# speichern nicht möglich. zu wenig speicher.



## qji8 (17. Januar 2009)

hi, 
Ich habe ein ziemlich grosses Problem: Ich habe gestern ein psd-file in eine jpg-datei konvertiert.Das hat ein bisschen gedauert, aber hat funktioniert.
Heute klappt das nicht mehr!? Auch nicht mit einer nur noch halb so großen, beschnittenen Version 
PS gibt an, dass der Ram-Speicher nicht genügt.Auch wenn ich Scratch Disk verwende.
Hier einige Daten:

PhotoShop CS 3
2 GB Ram

File: 300dpi / 9933 x 7016 pixel
10 layer

Unter Edit > Prefenences > Performance:
memory - 940MB
scatch disk (wenn aktiv) - 29,59 + 70,75 + 111,74 GB

Wie ist das moglich?Gibt es noch irgendeinen temporären Ordner oder so etwas zum entleeren (was auch erklären könnte warum es gestern alles lief?)

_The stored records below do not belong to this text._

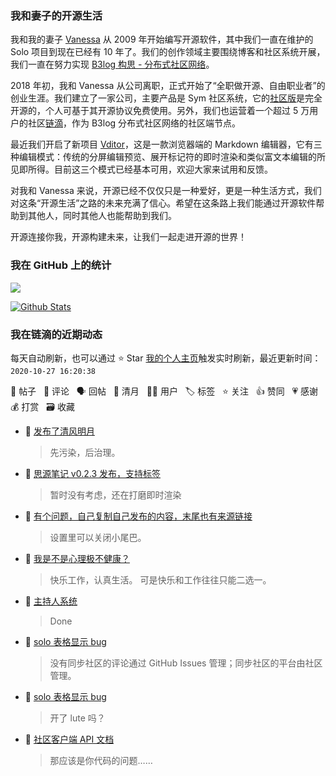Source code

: ### 我和妻子的开源生活

我和我的妻子 [Vanessa](https://github.com/Vanessa219) 从 2009 年开始编写开源软件，其中我们一直在维护的 Solo 项目到现在已经有 10 年了。我们的创作领域主要围绕博客和社区系统开展，我们一直在努力实现 [B3log 构思 - 分布式社区网络](https://hacpai.com/article/1546941897596)。

2018 年初，我和 Vanessa 从公司离职，正式开始了“全职做开源、自由职业者”的创业生涯。我们建立了一家公司，主要产品是 Sym 社区系统，它的[社区版](https://github.com/88250/symphony)是完全开源的，个人可基于其开源协议免费使用。另外，我们也运营着一个超过 5 万用户的社区[链滴](https://hacpai.com)，作为 B3log 分布式社区网络的社区端节点。

最近我们开启了新项目 [Vditor](https://github.com/Vanessa219/vditor)，这是一款浏览器端的 Markdown 编辑器，它有三种编辑模式：传统的分屏编辑预览、展开标记符的即时渲染和类似富文本编辑的所见即所得。目前这三个模式已经基本可用，欢迎大家来试用和反馈。

对我和 Vanessa 来说，开源已经不仅仅只是一种爱好，更是一种生活方式，我们对这条“开源生活”之路的未来充满了信心。希望在这条路上我们能通过开源软件帮助到其他人，同时其他人也能帮助到我们。

开源连接你我，开源构建未来，让我们一起走进开源的世界！

### 我在 GitHub 上的统计

<a title="Hits" target="_blank" href="https://github.com/88250/88250"><img src="https://hits.b3log.org/88250/88250.svg"></a>

[![Github Stats](https://github-readme-stats.vercel.app/api?username=88250&show_icons=true)](https://github.com/88250)

<!--events start -->

### 我在链滴的近期动态

每天自动刷新，也可以通过 ⭐️ Star [我的个人主页](https://github.com/88250/88250)触发实时刷新，最近更新时间：`2020-10-27 16:20:38`

📝 帖子 &nbsp; 💬 评论 &nbsp; 🗣 回帖 &nbsp; 🌙 清月 &nbsp; 👨‍💻 用户 &nbsp; 🏷️ 标签 &nbsp; ⭐️ 关注 &nbsp; 👍 赞同 &nbsp; 💗 感谢 &nbsp; 💰 打赏 &nbsp; 🗃 收藏

* 🌙 [发布了清风明月](https://ld246.com/member/88250/breezemoons/1603760273667)

  > 先污染，后治理。
* 💬 [思源笔记 v0.2.3 发布，支持标签](https://ld246.com/article/1601185574846/comment/1603713032142#comments)

  > 暂时没有考虑，还在打磨即时渲染
* 💬 [有个问题，自己复制自己发布的内容，末尾也有来源链接](https://ld246.com/article/1603597646246/comment/1603687011880#comments)

  > 设置里可以关闭小尾巴。
* 💬 [我是不是心理极不健康？](https://ld246.com/article/1603252958994/comment/1603342139152#comments)

  > 快乐工作，认真生活。 可是快乐和工作往往只能二选一。
* 💬 [主持人系统](https://ld246.com/article/1591172128000/comment/1603331516828#comments)

  > Done
* 💬 [solo 表格显示 bug](https://ld246.com/article/1603174051480/comment/1603290498498#comments)

  > 没有同步社区的评论通过 GitHub Issues 管理；同步社区的平台由社区管理。
* 💬 [solo 表格显示 bug](https://ld246.com/article/1603174051480/comment/1603175013071#comments)

  > 开了 lute 吗？
* 💬 [社区客户端 API 文档](https://ld246.com/article/1488603534762/comment/1603111041003#comments)

  > 那应该是你代码的问题……


<!--events end -->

Ich danke euch für jede Hilfe.

qji8


----------



## Taiwaz (18. Januar 2009)

Gude,

das Problem hatte ich auch schon. Das liegt wohl daran, das er für das Protokoll Arbeitsschritte in den Ram oder die Scratch zwischenspeichert.

Wenn du im Protokoll-Fenster über das Kontoextmenü das Protokoll löschst, sollte es eigentlich wieder gehen.
Das Protokoll leert sich auch automatisch wenn du die Datei schließt und wieder öffnest.
Bei so riesen Dateien sollte man über "speichern unter" gehen und nicht über "für web speichern".
Was auch die Dateigröße reduziert, ist die Ebenen auf eine Hintergrundeben reduzieren, die Datei speichern, schließen und wieder öffnen.
Auch noch ein Tip versuch es vielleicht mal über Bridge. Werkzeuge -> Photoshop -> Bildprozessor.
Wenn das alles nicht hilft, solltest du vielleicht mal neu starten, und vor dem "speichern unter" als JPG nichts anderes im Photoshop tun.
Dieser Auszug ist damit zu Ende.